Hi! I'm currently trying to prune a resnet50 using the configs/pruning/mmpose/dcff/dcff_topdown_heatmap_resnet50_coco.py config and I get the following error, even after applying the mentioned fixes here. Could this be related?

Traceback (most recent call last):
  File "/anaconda/envs/openmmlab/lib/python3.8/site-packages/mmengine/registry/build_functions.py", line 121, in build_from_cfg
    obj = obj_cls(**args)  # type: ignore
  File "/some_path/mmrazor/mmrazor/models/algorithms/pruning/dcff.py", line 62, in __init__
    super().__init__(architecture, mutator_cfg, data_preprocessor,
  File "/some_path/mmrazor/mmrazor/models/algorithms/pruning/ite_prune_algorithm.py", line 137, in __init__
    self.mutator.prepare_from_supernet(self.architecture)
  File "/some_path/mmrazor/mmrazor/models/mutators/channel_mutator/channel_mutator.py", line 105, in prepare_from_supernet
    units = self._prepare_from_tracer(supernet, self.parse_cfg)

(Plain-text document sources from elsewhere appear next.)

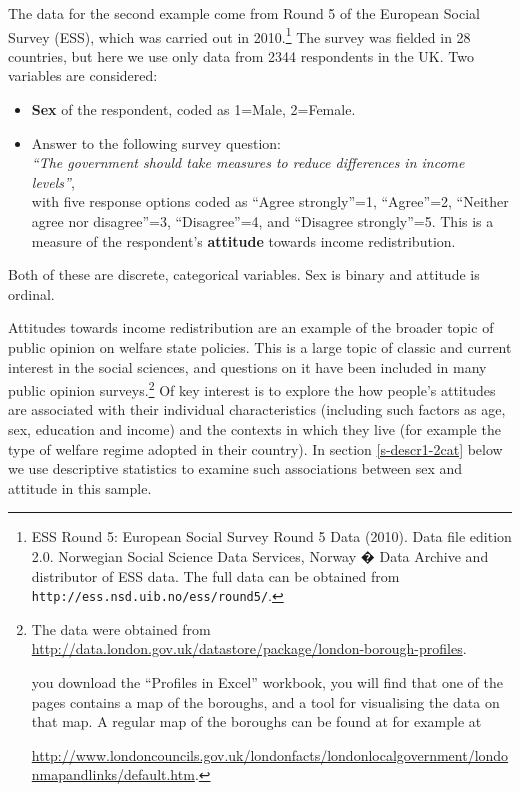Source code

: \documentclass[11pt,a4paper,openany]{book}
\let\rmarkdownfootnote\footnote%
\def\footnote{\protect\rmarkdownfootnote}
\begin{document}
The data for the second example come from Round 5 of the European Social
Survey (ESS), which was carried out in 2010.\footnote{ESS Round 5:
  European Social Survey Round 5 Data (2010). Data file edition 2.0.
  Norwegian Social Science Data Services, Norway � Data Archive and
  distributor of ESS data. The full data can be obtained from
  \texttt{http://ess.nsd.uib.no/ess/round5/}.} The survey was fielded in
28 countries, but here we use only data from 2344 respondents in the UK.
Two variables are considered:

\begin{itemize}
\item
  \textbf{Sex} of the respondent, coded as 1=Male, 2=Female.
\item
  Answer to the following survey question:\\
  \emph{``The government should take measures to reduce differences in
  income levels''},\\
  with five response options coded as ``Agree strongly''=1, ``Agree''=2,
  ``Neither agree nor disagree''=3, ``Disagree''=4, and ``Disagree
  strongly''=5. This is a measure of the respondent's \textbf{attitude}
  towards income redistribution.
\end{itemize}

Both of these are discrete, categorical variables. Sex is binary and
attitude is ordinal.

Attitudes towards income redistribution are an example of the broader
topic of public opinion on welfare state policies. This is a large topic
of classic and current interest in the social sciences, and questions on
it have been included in many public opinion surveys.\footnote{The data
  were obtained from
  \url{http://data.london.gov.uk/datastore/package/london-borough-profiles}.

  \noindentIf you download the ``Profiles in Excel'' workbook, you will
  find that one of the pages contains a map of the boroughs, and a tool
  for visualising the data on that map. A regular map of the boroughs
  can be found at for example at

  \url{http://www.londoncouncils.gov.uk/londonfacts/londonlocalgovernment/londonmapandlinks/default.htm}.}
Of key interest is to explore the how people's attitudes are associated
with their individual characteristics (including such factors as age,
sex, education and income) and the contexts in which they live (for
example the type of welfare regime adopted in their country). In section
\ref{s-descr1-2cat} below we use descriptive statistics to examine such
associations between sex and attitude in this sample.
\end{document}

  File "/some_path/mmrazor/mmrazor/models/mutators/channel_mutator/channel_mutator.py", line 301, in _prepare_from_tracer
    unit_configs = tracer.analyze(model)
  File "/some_path/mmrazor/mmrazor/models/task_modules/tracer/channel_analyzer.py", line 106, in analyze
    fx_graph = self._fx_trace(model)
  File "/some_path/mmrazor/mmrazor/models/task_modules/tracer/channel_analyzer.py", line 131, in _fx_trace
    args = self.demo_input.get_data(model)

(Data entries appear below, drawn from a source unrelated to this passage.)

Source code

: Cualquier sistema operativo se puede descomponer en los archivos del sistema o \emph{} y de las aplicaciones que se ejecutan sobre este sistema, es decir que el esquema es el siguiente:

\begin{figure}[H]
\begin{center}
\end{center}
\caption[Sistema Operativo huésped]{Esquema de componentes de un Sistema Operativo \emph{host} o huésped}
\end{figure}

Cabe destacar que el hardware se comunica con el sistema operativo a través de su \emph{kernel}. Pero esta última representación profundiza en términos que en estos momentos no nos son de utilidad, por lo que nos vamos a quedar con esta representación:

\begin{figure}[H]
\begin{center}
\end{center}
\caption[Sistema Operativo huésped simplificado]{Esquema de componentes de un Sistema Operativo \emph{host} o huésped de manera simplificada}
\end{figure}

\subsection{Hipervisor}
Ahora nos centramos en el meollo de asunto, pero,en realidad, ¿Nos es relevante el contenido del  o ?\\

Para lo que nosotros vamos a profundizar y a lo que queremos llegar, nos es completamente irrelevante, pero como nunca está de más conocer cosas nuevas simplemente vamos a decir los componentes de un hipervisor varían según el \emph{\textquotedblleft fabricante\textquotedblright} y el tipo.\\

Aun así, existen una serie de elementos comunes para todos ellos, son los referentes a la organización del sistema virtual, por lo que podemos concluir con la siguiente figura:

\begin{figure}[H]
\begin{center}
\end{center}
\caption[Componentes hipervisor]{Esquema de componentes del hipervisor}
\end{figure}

  File "/some_path/mmrazor/mmrazor/models/task_modules/demo_inputs/demo_inputs.py", line 29, in get_data
    return self._get_data(model, input_shape, training)
  File "/some_path/mmrazor/mmrazor/models/task_modules/demo_inputs/default_demo_inputs.py", line 105, in _get_data
    return defaul_demo_inputs(model, input_shape, training, self.scope)
  File "/some_path/mmrazor/mmrazor/models/task_modules/demo_inputs/default_demo_inputs.py", line 79, in defaul_demo_inputs
    return demo_input().get_data(model, input_shape, training)
  File "/some_path/mmrazor/mmrazor/models/task_modules/demo_inputs/demo_inputs.py", line 29, in get_data
    return self._get_data(model, input_shape, training)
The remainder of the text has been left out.